(Collected data)
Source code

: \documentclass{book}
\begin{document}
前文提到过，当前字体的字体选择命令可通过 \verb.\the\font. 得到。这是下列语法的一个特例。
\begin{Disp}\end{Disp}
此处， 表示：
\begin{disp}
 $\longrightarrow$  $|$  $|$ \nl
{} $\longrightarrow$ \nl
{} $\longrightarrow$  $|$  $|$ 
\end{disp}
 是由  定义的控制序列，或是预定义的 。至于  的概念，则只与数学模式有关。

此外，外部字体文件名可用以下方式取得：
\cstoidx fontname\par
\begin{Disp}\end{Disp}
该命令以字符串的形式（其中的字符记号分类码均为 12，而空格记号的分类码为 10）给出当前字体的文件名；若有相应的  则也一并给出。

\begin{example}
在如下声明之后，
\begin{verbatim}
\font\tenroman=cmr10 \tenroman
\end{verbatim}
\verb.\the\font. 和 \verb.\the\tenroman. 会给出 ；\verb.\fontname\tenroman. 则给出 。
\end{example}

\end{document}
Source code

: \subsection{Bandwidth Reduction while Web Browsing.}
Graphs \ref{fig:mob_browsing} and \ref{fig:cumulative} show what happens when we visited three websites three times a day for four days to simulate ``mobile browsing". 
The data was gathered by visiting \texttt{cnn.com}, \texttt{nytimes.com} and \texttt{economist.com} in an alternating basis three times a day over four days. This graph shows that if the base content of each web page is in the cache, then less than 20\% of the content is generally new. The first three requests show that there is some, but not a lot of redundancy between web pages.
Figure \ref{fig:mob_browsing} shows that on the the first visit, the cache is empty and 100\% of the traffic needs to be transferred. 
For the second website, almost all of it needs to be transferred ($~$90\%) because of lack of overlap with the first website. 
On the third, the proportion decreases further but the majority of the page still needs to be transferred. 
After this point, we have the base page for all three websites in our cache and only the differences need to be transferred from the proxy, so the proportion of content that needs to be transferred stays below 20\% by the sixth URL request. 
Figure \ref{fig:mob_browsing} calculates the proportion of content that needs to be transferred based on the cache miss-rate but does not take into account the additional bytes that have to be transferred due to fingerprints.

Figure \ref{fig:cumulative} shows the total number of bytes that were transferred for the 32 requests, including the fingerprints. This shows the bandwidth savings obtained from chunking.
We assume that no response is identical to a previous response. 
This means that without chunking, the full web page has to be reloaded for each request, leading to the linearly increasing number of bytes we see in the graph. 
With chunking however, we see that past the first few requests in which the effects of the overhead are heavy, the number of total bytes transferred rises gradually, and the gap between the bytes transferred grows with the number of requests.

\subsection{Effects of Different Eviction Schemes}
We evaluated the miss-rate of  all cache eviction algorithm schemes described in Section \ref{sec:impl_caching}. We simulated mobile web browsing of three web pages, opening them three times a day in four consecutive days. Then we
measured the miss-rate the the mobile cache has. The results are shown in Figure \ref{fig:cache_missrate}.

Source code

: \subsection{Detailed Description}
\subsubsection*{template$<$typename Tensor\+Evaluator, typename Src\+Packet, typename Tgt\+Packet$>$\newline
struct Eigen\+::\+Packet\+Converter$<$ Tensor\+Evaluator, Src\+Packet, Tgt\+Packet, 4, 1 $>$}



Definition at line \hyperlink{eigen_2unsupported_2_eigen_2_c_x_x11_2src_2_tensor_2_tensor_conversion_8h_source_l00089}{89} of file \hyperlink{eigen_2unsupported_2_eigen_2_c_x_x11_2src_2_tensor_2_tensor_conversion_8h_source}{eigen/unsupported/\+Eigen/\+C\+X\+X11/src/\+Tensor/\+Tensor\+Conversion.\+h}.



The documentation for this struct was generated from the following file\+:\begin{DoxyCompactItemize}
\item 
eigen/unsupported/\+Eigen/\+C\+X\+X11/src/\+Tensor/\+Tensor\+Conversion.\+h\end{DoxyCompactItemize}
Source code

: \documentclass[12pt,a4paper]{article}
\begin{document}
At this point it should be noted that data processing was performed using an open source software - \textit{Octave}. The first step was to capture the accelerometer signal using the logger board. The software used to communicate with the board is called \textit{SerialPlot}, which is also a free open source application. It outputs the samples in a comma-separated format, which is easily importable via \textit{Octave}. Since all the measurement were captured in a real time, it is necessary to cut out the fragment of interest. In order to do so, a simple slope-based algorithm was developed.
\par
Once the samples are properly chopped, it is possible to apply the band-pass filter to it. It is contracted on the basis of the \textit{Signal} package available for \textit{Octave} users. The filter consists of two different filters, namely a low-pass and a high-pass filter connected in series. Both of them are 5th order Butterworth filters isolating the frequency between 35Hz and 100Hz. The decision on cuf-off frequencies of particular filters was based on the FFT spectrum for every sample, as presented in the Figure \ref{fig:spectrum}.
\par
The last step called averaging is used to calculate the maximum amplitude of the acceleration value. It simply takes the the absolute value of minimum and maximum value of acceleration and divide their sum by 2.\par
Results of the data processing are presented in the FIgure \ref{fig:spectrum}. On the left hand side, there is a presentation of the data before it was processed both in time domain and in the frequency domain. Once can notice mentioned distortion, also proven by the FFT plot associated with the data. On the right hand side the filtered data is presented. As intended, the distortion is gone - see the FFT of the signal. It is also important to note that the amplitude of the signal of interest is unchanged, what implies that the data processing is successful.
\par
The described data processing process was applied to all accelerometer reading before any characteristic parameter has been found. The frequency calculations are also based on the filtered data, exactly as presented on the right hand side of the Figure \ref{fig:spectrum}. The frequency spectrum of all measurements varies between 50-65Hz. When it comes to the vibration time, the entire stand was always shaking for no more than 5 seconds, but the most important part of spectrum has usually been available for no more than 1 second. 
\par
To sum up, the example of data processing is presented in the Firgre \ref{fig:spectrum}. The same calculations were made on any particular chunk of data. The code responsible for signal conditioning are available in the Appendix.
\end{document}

> [Description of the task]: Each record above has to be repeated word for word.

> [Solution to the problem]:
Source code

: \documentclass{book}
\begin{document}
前文提到过，当前字体的字体选择命令可通过 \verb.\the\font. 得到。这是下列语法的一个特例。
\begin{Disp}\end{Disp}
此处， 表示：
\begin{disp}
 $\longrightarrow$  $|$  $|$ \nl
{} $\longrightarrow$ \nl
{} $\longrightarrow$  $|$  $|$ 
\end{disp}
 是由  定义的控制序列，或是预定义的 。至于  的概念，则只与数学模式有关。

此外，外部字体文件名可用以下方式取得：
\cstoidx fontname\par
\begin{Disp}\end{Disp}
该命令以字符串的形式（其中的字符记号分类码均为 12，而空格记号的分类码为 10）给出当前字体的文件名；若有相应的  则也一并给出。

\begin{example}
在如下声明之后，
\begin{verbatim}
\font\tenroman=cmr10 \tenroman
\end{verbatim}
\verb.\the\font. 和 \verb.\the\tenroman. 会给出 ；\verb.\fontname\tenroman. 则给出 。
\end{example}

\end{document}
Source code

: \subsection{Bandwidth Reduction while Web Browsing.}
Graphs \ref{fig:mob_browsing} and \ref{fig:cumulative} show what happens when we visited three websites three times a day for four days to simulate ``mobile browsing". 
The data was gathered by visiting \texttt{cnn.com}, \texttt{nytimes.com} and \texttt{economist.com} in an alternating basis three times a day over four days. This graph shows that if the base content of each web page is in the cache, then less than 20\% of the content is generally new. The first three requests show that there is some, but not a lot of redundancy between web pages.
Figure \ref{fig:mob_browsing} shows that on the the first visit, the cache is empty and 100\% of the traffic needs to be transferred. 
For the second website, almost all of it needs to be transferred ($~$90\%) because of lack of overlap with the first website. 
On the third, the proportion decreases further but the majority of the page still needs to be transferred. 
After this point, we have the base page for all three websites in our cache and only the differences need to be transferred from the proxy, so the proportion of content that needs to be transferred stays below 20\% by the sixth URL request. 
Figure \ref{fig:mob_browsing} calculates the proportion of content that needs to be transferred based on the cache miss-rate but does not take into account the additional bytes that have to be transferred due to fingerprints.

Figure \ref{fig:cumulative} shows the total number of bytes that were transferred for the 32 requests, including the fingerprints. This shows the bandwidth savings obtained from chunking.
We assume that no response is identical to a previous response. 
This means that without chunking, the full web page has to be reloaded for each request, leading to the linearly increasing number of bytes we see in the graph. 
With chunking however, we see that past the first few requests in which the effects of the overhead are heavy, the number of total bytes transferred rises gradually, and the gap between the bytes transferred grows with the number of requests.

\subsection{Effects of Different Eviction Schemes}
We evaluated the miss-rate of  all cache eviction algorithm schemes described in Section \ref{sec:impl_caching}. We simulated mobile web browsing of three web pages, opening them three times a day in four consecutive days. Then we
measured the miss-rate the the mobile cache has. The results are shown in Figure \ref{fig:cache_missrate}.

Source code

: \subsection{Detailed Description}
\subsubsection*{template$<$typename Tensor\+Evaluator, typename Src\+Packet, typename Tgt\+Packet$>$\newline
struct Eigen\+::\+Packet\+Converter$<$ Tensor\+Evaluator, Src\+Packet, Tgt\+Packet, 4, 1 $>$}



Definition at line \hyperlink{eigen_2unsupported_2_eigen_2_c_x_x11_2src_2_tensor_2_tensor_conversion_8h_source_l00089}{89} of file \hyperlink{eigen_2unsupported_2_eigen_2_c_x_x11_2src_2_tensor_2_tensor_conversion_8h_source}{eigen/unsupported/\+Eigen/\+C\+X\+X11/src/\+Tensor/\+Tensor\+Conversion.\+h}.



The documentation for this struct was generated from the following file\+:\begin{DoxyCompactItemize}
\item 
eigen/unsupported/\+Eigen/\+C\+X\+X11/src/\+Tensor/\+Tensor\+Conversion.\+h\end{DoxyCompactItemize}
Source code

: \documentclass[12pt,a4paper]{article}
\begin{document}
At this point it should be noted that data processing was performed using an open source software - \textit{Octave}. The first step was to capture the accelerometer signal using the logger board. The software used to communicate with the board is called \textit{SerialPlot}, which is also a free open source application. It outputs the samples in a comma-separated format, which is easily importable via \textit{Octave}. Since all the measurement were captured in a real time, it is necessary to cut out the fragment of interest. In order to do so, a simple slope-based algorithm was developed.
\par
Once the samples are properly chopped, it is possible to apply the band-pass filter to it. It is contracted on the basis of the \textit{Signal} package available for \textit{Octave} users. The filter consists of two different filters, namely a low-pass and a high-pass filter connected in series. Both of them are 5th order Butterworth filters isolating the frequency between 35Hz and 100Hz. The decision on cuf-off frequencies of particular filters was based on the FFT spectrum for every sample, as presented in the Figure \ref{fig:spectrum}.
\par
The last step called averaging is used to calculate the maximum amplitude of the acceleration value. It simply takes the the absolute value of minimum and maximum value of acceleration and divide their sum by 2.\par
Results of the data processing are presented in the FIgure \ref{fig:spectrum}. On the left hand side, there is a presentation of the data before it was processed both in time domain and in the frequency domain. Once can notice mentioned distortion, also proven by the FFT plot associated with the data. On the right hand side the filtered data is presented. As intended, the distortion is gone - see the FFT of the signal. It is also important to note that the amplitude of the signal of interest is unchanged, what implies that the data processing is successful.
\par
The described data processing process was applied to all accelerometer reading before any characteristic parameter has been found. The frequency calculations are also based on the filtered data, exactly as presented on the right hand side of the Figure \ref{fig:spectrum}. The frequency spectrum of all measurements varies between 50-65Hz. When it comes to the vibration time, the entire stand was always shaking for no more than 5 seconds, but the most important part of spectrum has usually been available for no more than 1 second. 
\par
To sum up, the example of data processing is presented in the Firgre \ref{fig:spectrum}. The same calculations were made on any particular chunk of data. The code responsible for signal conditioning are available in the Appendix.
\end{document}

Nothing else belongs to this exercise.